6) Organization, Leadership and Coherence: Our memories and educational research are strewn with stories of promising innovative ideas that were either implemented incompletely or failed to take root. The reasons for this phenomenon are complex, but three stand out: impatience, conflicting demands and bureaucracy. If innovation is a prerequisite for progress, we need to develop leaders who create organizational structures that don't just reward success, but rather prioritize learning from failure. Then, we need to give teachers and leaders time to try out and then refine innovations in practice. Bureaucracies that are typically characterized by narrow role-definition, top-down management and reward structures promote the self-protection and promotion behaviors that thwart innovation. Instead, we need learning organizations in which distributed leadership, collaboration and honest dialogue create the time and space for a cycle of innovation so that the most effective ideas gain traction and eventually stick.
Gaps in achievement related to race and class are persistent and unresponsive to simple solutions precisely because the causes are so complex. Because the solutions are not obvious or easily achieved, the facets of an effective strategy, as well as how best to structure their interaction, are ripe for innovation. To do so, we need to create a tolerance for failure and the patience to give innovations time and support stick. Therefore, we need to steer clear of prescriptive solutions imposed by external entities. We need to give up the "magic bullet" idea and recognize that only the synergy of multiple strategies enacted thoroughly over time will produce systemic and sustainable outcomes.
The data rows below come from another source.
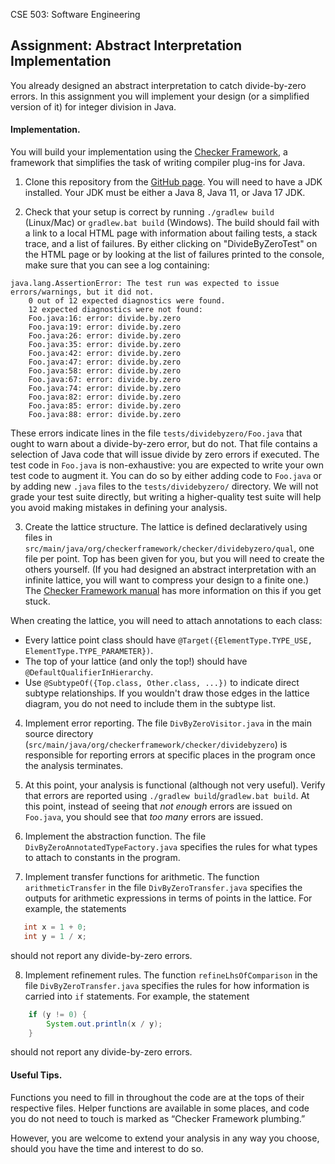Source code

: CSE 503: Software Engineering

## Assignment: Abstract Interpretation Implementation

You already designed an abstract interpretation to catch divide-by-zero 
errors. In this assignment you will implement your design (or a simplified version 
of it) for integer division in Java.

#### Implementation. 

You will build your implementation using the [Checker Framework](https://checkerframework.org/), 
a framework that simplifies the task of writing compiler plug-ins for Java.

1. Clone this repository from 
the [GitHub page](https://github.com/kelloggm/div-by-zero-checker). You will need
to have a JDK installed. Your JDK must be either a Java 8, Java 11, or Java 17 JDK.

2. Check that your setup is correct by running `./gradlew build` (Linux/Mac) 
or `gradlew.bat build` (Windows). The build should fail with a link to a local
HTML page with information about failing tests, a stack trace, and a list of failures.
By either clicking on "DivideByZeroTest" on the HTML page or by looking at the list of failures 
printed to the console, make sure that you can see a log containing:

```
java.lang.AssertionError: The test run was expected to issue errors/warnings, but it did not.
    0 out of 12 expected diagnostics were found.
    12 expected diagnostics were not found:
    Foo.java:16: error: divide.by.zero
    Foo.java:19: error: divide.by.zero
    Foo.java:26: error: divide.by.zero
    Foo.java:35: error: divide.by.zero
    Foo.java:42: error: divide.by.zero
    Foo.java:47: error: divide.by.zero
    Foo.java:58: error: divide.by.zero
    Foo.java:67: error: divide.by.zero
    Foo.java:74: error: divide.by.zero
    Foo.java:82: error: divide.by.zero
    Foo.java:85: error: divide.by.zero
    Foo.java:88: error: divide.by.zero
```

  These errors indicate lines in the file `tests/dividebyzero/Foo.java` that ought to
  warn about a divide-by-zero error, but do not. That file contains a
  selection of Java code that will issue divide by zero errors if executed. The test code
  in `Foo.java` is non-exhaustive: you are expected to write your own test code to
  augment it. You can do so by either adding code to `Foo.java` or by adding new `.java`
  files to the `tests/dividebyzero/` directory. We will not grade your test suite directly,
  but writing a higher-quality test suite will help you avoid making mistakes in defining
  your analysis.

3. Create the lattice structure. The lattice is defined declaratively using files in 
`src/main/java/org/checkerframework/checker/dividebyzero/qual`, one file
per point. Top has been given for you, but you will need to create the others yourself. 
(If you had designed an abstract interpretation with an infinite lattice, you will want 
to compress your design to a finite one.) The 
[Checker Framework manual](https://checkerframework.org/manual/#creating-typequals)
has more information on this if you get stuck.

  When creating the lattice, you will need to attach annotations to each class:
  * Every lattice point class should have
    `@Target({ElementType.TYPE_USE, ElementType.TYPE_PARAMETER})`.
  * The top of your lattice (and only the top!) should have `@DefaultQualifierInHierarchy`.
  * Use `@SubtypeOf({Top.class, Other.class, ...})` to indicate direct subtype relationships.
    If you wouldn't draw those edges in the lattice diagram, you do not need to include
    them in the subtype list.

4. Implement error reporting. The file `DivByZeroVisitor.java` in the main source
directory (`src/main/java/org/checkerframework/checker/dividebyzero`) is responsible for 
reporting errors at specific places in the program once the analysis terminates.

5. At this point, your analysis is functional (although not very useful). Verify that 
errors are reported using `./gradlew build`/`gradlew.bat build`. At this point, instead
of seeing that *not enough* errors are issued on `Foo.java`, you should see that *too many*
errors are issued.

6. Implement the abstraction function. The file `DivByZeroAnnotatedTypeFactory.java` 
specifies the rules for what types to attach to constants in the program.

7. Implement transfer functions for arithmetic. 
The function `arithmeticTransfer` in the file `DivByZeroTransfer.java` specifies 
the outputs for arithmetic expressions in terms of points in the lattice. For
example, the statements
```java
   int x = 1 + 0;
   int y = 1 / x;
```
should not report any divide-by-zero errors.

8. Implement refinement rules. The function `refineLhsOfComparison` in the file
   `DivByZeroTransfer.java` specifies the rules for how information is carried into
   `if` statements. For example, the statement
```java
    if (y != 0) {
        System.out.println(x / y);
    }
```
should not report any divide-by-zero errors.

#### Useful Tips.

Functions you need to fill in throughout the code are at the tops of their respective files. 
Helper functions are available in some places, and code you do not need to touch is marked 
as “Checker Framework plumbing.”

However, you are welcome to extend your analysis in any way you choose, should you 
have the time and interest to do so.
We need to avoid measures and consequences that make people risk-averse, squelching the very creativity that is essential to make progress.
We need to pursue this comprehensive approach with all due urgency. Most important, we need to involve the folks doing the work ... administrators, teachers, students and researchers ... in the design, field-testing, revision, and refinement of their own teaching-learning-leading processes. It is the insights gleaned from these practitioners' everyday efforts and activities that we will lead to effective innovations that stick, rather than always seem to be "slip slidin' away."
What do you think of the innovations proposed here? Might they take hold?
Arthur Camins is the director of the Center for Innovation in Engineering and Science Education (CIESE) at the Stevens Institute of Technology, in Hoboken, N.J. and the former executive director of the Gheens Institute for Innovation in the Jefferson County Public Schools in Louisville, KY.